Work to be completed:
Would you retype the entries from the first line to the line bearing "Hive, MySQL, etc.", both included, leaving out every picture?

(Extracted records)
:::

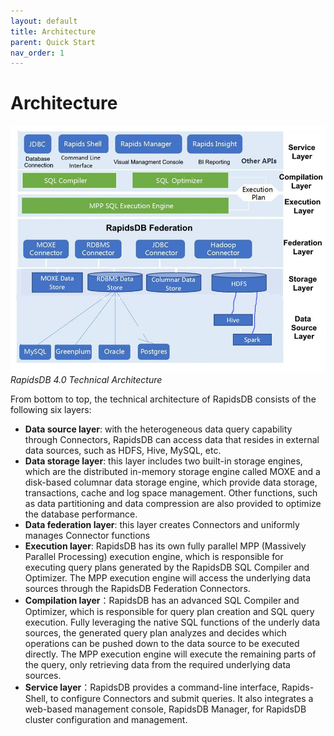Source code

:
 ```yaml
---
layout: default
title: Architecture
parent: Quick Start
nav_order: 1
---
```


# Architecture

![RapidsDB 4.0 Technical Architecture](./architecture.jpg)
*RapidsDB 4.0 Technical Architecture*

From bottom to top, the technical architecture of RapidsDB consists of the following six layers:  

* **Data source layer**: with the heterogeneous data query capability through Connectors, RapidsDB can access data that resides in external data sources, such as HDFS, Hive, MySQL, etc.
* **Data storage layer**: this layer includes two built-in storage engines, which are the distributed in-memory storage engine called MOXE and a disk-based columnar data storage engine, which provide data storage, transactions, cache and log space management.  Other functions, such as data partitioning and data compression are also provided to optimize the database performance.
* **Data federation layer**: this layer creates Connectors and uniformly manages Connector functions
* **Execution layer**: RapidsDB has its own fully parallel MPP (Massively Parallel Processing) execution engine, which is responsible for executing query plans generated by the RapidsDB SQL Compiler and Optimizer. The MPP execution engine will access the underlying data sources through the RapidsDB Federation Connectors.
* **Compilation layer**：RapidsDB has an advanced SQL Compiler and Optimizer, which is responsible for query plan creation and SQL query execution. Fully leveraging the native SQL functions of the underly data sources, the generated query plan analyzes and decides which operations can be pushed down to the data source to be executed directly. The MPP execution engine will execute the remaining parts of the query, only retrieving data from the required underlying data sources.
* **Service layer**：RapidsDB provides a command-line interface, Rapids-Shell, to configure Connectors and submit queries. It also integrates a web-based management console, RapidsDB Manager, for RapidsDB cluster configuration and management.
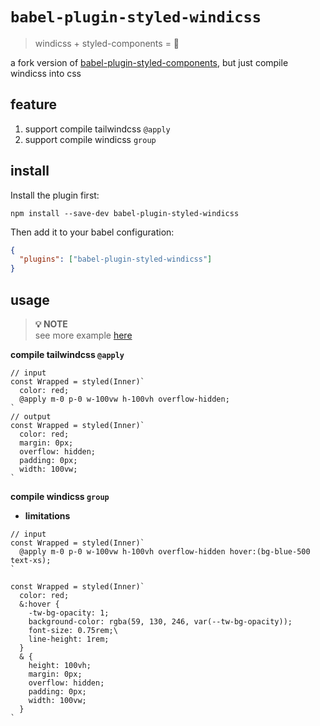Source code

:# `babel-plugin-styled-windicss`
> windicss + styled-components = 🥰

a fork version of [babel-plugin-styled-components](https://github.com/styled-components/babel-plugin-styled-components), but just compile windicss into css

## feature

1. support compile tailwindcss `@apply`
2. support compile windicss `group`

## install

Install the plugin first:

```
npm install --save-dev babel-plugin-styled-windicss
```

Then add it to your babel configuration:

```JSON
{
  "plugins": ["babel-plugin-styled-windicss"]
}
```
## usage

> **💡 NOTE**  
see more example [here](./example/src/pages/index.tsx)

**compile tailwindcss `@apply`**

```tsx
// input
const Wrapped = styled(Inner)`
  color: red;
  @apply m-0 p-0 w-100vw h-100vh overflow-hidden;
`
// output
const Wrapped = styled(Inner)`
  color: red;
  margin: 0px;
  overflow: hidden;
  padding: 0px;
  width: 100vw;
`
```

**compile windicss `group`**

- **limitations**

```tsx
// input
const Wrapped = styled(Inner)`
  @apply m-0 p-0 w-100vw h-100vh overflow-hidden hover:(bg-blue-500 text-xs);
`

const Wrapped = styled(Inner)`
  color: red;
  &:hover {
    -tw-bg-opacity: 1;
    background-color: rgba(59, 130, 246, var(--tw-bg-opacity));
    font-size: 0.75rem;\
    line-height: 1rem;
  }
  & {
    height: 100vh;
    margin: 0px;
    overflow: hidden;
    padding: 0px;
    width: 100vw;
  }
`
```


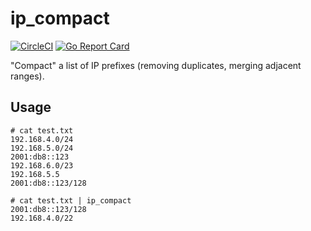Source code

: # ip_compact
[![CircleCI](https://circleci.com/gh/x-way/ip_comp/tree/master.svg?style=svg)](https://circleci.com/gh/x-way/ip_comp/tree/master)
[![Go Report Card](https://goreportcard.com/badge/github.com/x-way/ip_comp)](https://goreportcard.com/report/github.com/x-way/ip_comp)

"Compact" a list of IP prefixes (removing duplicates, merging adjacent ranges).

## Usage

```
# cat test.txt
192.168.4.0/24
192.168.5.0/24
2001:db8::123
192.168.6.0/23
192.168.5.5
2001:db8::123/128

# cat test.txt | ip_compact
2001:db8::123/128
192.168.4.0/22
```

:::

Solution for this task:
Source code

:
 ```yaml
---
layout: default
title: Architecture
parent: Quick Start
nav_order: 1
---
```


# Architecture

![RapidsDB 4.0 Technical Architecture](./architecture.jpg)
*RapidsDB 4.0 Technical Architecture*

From bottom to top, the technical architecture of RapidsDB consists of the following six layers:  

* **Data source layer**: with the heterogeneous data query capability through Connectors, RapidsDB can access data that resides in external data sources, such as HDFS, Hive, MySQL, etc.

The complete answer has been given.